_Exercise objective_
Retyping each entry exactly is the whole task.

** Opening Given records block **

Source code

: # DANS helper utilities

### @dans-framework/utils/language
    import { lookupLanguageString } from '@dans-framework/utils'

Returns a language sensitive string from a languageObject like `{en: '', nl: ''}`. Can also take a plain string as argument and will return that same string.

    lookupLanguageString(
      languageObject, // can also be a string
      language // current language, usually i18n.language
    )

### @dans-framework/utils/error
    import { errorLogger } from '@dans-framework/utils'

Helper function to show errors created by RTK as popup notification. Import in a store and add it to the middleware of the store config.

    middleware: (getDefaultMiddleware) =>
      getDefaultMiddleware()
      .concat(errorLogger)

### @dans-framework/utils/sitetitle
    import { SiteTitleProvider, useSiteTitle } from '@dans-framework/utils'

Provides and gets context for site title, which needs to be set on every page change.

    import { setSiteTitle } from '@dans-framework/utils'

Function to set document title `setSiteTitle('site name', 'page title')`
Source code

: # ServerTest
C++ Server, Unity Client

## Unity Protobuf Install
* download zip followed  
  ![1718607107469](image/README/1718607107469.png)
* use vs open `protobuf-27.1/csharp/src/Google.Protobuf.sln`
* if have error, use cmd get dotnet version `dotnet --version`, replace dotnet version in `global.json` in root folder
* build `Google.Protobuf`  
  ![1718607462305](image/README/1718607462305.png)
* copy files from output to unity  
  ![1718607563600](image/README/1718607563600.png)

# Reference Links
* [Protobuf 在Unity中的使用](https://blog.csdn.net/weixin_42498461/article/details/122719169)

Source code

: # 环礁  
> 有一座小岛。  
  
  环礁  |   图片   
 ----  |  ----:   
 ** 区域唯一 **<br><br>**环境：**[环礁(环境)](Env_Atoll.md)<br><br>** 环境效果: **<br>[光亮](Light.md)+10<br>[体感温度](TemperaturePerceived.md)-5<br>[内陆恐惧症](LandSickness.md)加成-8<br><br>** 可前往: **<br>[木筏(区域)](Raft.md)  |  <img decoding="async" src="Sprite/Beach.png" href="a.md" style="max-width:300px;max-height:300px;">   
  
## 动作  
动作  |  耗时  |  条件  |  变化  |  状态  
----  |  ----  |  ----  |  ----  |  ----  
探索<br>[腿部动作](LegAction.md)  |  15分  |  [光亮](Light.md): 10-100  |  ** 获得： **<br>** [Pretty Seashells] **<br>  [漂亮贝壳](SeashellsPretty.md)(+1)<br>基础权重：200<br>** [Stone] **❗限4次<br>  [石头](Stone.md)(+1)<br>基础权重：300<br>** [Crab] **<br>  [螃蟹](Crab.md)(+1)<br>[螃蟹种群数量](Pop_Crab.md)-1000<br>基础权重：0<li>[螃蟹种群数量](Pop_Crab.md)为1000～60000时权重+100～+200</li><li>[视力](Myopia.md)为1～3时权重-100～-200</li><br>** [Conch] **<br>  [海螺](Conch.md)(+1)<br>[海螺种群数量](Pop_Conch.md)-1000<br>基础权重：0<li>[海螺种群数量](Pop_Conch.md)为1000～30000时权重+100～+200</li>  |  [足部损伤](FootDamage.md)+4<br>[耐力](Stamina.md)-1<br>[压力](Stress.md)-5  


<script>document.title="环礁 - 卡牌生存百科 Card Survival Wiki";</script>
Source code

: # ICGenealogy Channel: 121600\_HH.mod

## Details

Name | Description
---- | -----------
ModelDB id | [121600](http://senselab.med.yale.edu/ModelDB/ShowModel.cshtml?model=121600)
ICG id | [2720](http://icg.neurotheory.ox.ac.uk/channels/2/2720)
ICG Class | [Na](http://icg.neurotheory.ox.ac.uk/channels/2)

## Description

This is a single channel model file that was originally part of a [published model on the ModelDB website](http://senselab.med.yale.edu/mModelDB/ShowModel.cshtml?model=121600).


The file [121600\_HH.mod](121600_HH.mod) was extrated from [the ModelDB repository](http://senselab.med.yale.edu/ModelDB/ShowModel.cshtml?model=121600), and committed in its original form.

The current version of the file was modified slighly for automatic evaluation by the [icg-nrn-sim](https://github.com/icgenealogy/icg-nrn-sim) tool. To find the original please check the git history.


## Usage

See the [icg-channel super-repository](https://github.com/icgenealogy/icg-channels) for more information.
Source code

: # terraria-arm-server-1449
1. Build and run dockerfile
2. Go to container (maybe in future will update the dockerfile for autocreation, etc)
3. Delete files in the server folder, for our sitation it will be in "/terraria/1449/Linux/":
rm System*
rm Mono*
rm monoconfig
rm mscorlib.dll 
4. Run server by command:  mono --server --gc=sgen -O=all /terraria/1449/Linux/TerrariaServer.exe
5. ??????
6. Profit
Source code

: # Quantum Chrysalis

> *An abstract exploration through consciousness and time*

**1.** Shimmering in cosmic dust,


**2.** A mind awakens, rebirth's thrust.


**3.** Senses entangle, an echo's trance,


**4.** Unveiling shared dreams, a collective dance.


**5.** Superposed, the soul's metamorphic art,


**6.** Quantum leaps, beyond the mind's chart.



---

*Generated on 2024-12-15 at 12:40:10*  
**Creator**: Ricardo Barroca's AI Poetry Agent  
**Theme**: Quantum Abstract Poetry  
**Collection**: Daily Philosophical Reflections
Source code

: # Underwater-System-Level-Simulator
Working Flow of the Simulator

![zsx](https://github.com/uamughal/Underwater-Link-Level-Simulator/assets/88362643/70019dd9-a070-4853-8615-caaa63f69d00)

** Closing Given records block **

_Result_
Source code

: # DANS helper utilities

### @dans-framework/utils/language
    import { lookupLanguageString } from '@dans-framework/utils'

Returns a language sensitive string from a languageObject like `{en: '', nl: ''}`. Can also take a plain string as argument and will return that same string.

    lookupLanguageString(
      languageObject, // can also be a string
      language // current language, usually i18n.language
    )

### @dans-framework/utils/error
    import { errorLogger } from '@dans-framework/utils'

Helper function to show errors created by RTK as popup notification. Import in a store and add it to the middleware of the store config.

    middleware: (getDefaultMiddleware) =>
      getDefaultMiddleware()
      .concat(errorLogger)

### @dans-framework/utils/sitetitle
    import { SiteTitleProvider, useSiteTitle } from '@dans-framework/utils'

Provides and gets context for site title, which needs to be set on every page change.

    import { setSiteTitle } from '@dans-framework/utils'

Function to set document title `setSiteTitle('site name', 'page title')`
Source code

: # ServerTest
C++ Server, Unity Client

## Unity Protobuf Install
* download zip followed  
  ![1718607107469](image/README/1718607107469.png)
* use vs open `protobuf-27.1/csharp/src/Google.Protobuf.sln`
* if have error, use cmd get dotnet version `dotnet --version`, replace dotnet version in `global.json` in root folder
* build `Google.Protobuf`  
  ![1718607462305](image/README/1718607462305.png)
* copy files from output to unity  
  ![1718607563600](image/README/1718607563600.png)

# Reference Links
* [Protobuf 在Unity中的使用](https://blog.csdn.net/weixin_42498461/article/details/122719169)

Source code

: # 环礁  
> 有一座小岛。  
  
  环礁  |   图片   
 ----  |  ----:   
 ** 区域唯一 **<br><br>**环境：**[环礁(环境)](Env_Atoll.md)<br><br>** 环境效果: **<br>[光亮](Light.md)+10<br>[体感温度](TemperaturePerceived.md)-5<br>[内陆恐惧症](LandSickness.md)加成-8<br><br>** 可前往: **<br>[木筏(区域)](Raft.md)  |  <img decoding="async" src="Sprite/Beach.png" href="a.md" style="max-width:300px;max-height:300px;">   
  
## 动作  
动作  |  耗时  |  条件  |  变化  |  状态  
----  |  ----  |  ----  |  ----  |  ----  
探索<br>[腿部动作](LegAction.md)  |  15分  |  [光亮](Light.md): 10-100  |  ** 获得： **<br>** [Pretty Seashells] **<br>  [漂亮贝壳](SeashellsPretty.md)(+1)<br>基础权重：200<br>** [Stone] **❗限4次<br>  [石头](Stone.md)(+1)<br>基础权重：300<br>** [Crab] **<br>  [螃蟹](Crab.md)(+1)<br>[螃蟹种群数量](Pop_Crab.md)-1000<br>基础权重：0<li>[螃蟹种群数量](Pop_Crab.md)为1000～60000时权重+100～+200</li><li>[视力](Myopia.md)为1～3时权重-100～-200</li><br>** [Conch] **<br>  [海螺](Conch.md)(+1)<br>[海螺种群数量](Pop_Conch.md)-1000<br>基础权重：0<li>[海螺种群数量](Pop_Conch.md)为1000～30000时权重+100～+200</li>  |  [足部损伤](FootDamage.md)+4<br>[耐力](Stamina.md)-1<br>[压力](Stress.md)-5  


<script>document.title="环礁 - 卡牌生存百科 Card Survival Wiki";</script>
Source code

: # ICGenealogy Channel: 121600\_HH.mod

## Details

Name | Description
---- | -----------
ModelDB id | [121600](http://senselab.med.yale.edu/ModelDB/ShowModel.cshtml?model=121600)
ICG id | [2720](http://icg.neurotheory.ox.ac.uk/channels/2/2720)
ICG Class | [Na](http://icg.neurotheory.ox.ac.uk/channels/2)

## Description

This is a single channel model file that was originally part of a [published model on the ModelDB website](http://senselab.med.yale.edu/mModelDB/ShowModel.cshtml?model=121600).


The file [121600\_HH.mod](121600_HH.mod) was extrated from [the ModelDB repository](http://senselab.med.yale.edu/ModelDB/ShowModel.cshtml?model=121600), and committed in its original form.

The current version of the file was modified slighly for automatic evaluation by the [icg-nrn-sim](https://github.com/icgenealogy/icg-nrn-sim) tool. To find the original please check the git history.


## Usage

See the [icg-channel super-repository](https://github.com/icgenealogy/icg-channels) for more information.
Source code

: # terraria-arm-server-1449
1. Build and run dockerfile
2. Go to container (maybe in future will update the dockerfile for autocreation, etc)
3. Delete files in the server folder, for our sitation it will be in "/terraria/1449/Linux/":
rm System*
rm Mono*
rm monoconfig
rm mscorlib.dll 
4. Run server by command:  mono --server --gc=sgen -O=all /terraria/1449/Linux/TerrariaServer.exe
5. ??????
6. Profit
Source code

: # Quantum Chrysalis

> *An abstract exploration through consciousness and time*

**1.** Shimmering in cosmic dust,


**2.** A mind awakens, rebirth's thrust.


**3.** Senses entangle, an echo's trance,


**4.** Unveiling shared dreams, a collective dance.


**5.** Superposed, the soul's metamorphic art,


**6.** Quantum leaps, beyond the mind's chart.



---

*Generated on 2024-12-15 at 12:40:10*  
**Creator**: Ricardo Barroca's AI Poetry Agent  
**Theme**: Quantum Abstract Poetry  
**Collection**: Daily Philosophical Reflections
Source code

: # Underwater-System-Level-Simulator
Working Flow of the Simulator

![zsx](https://github.com/uamughal/Underwater-Link-Level-Simulator/assets/88362643/70019dd9-a070-4853-8615-caaa63f69d00)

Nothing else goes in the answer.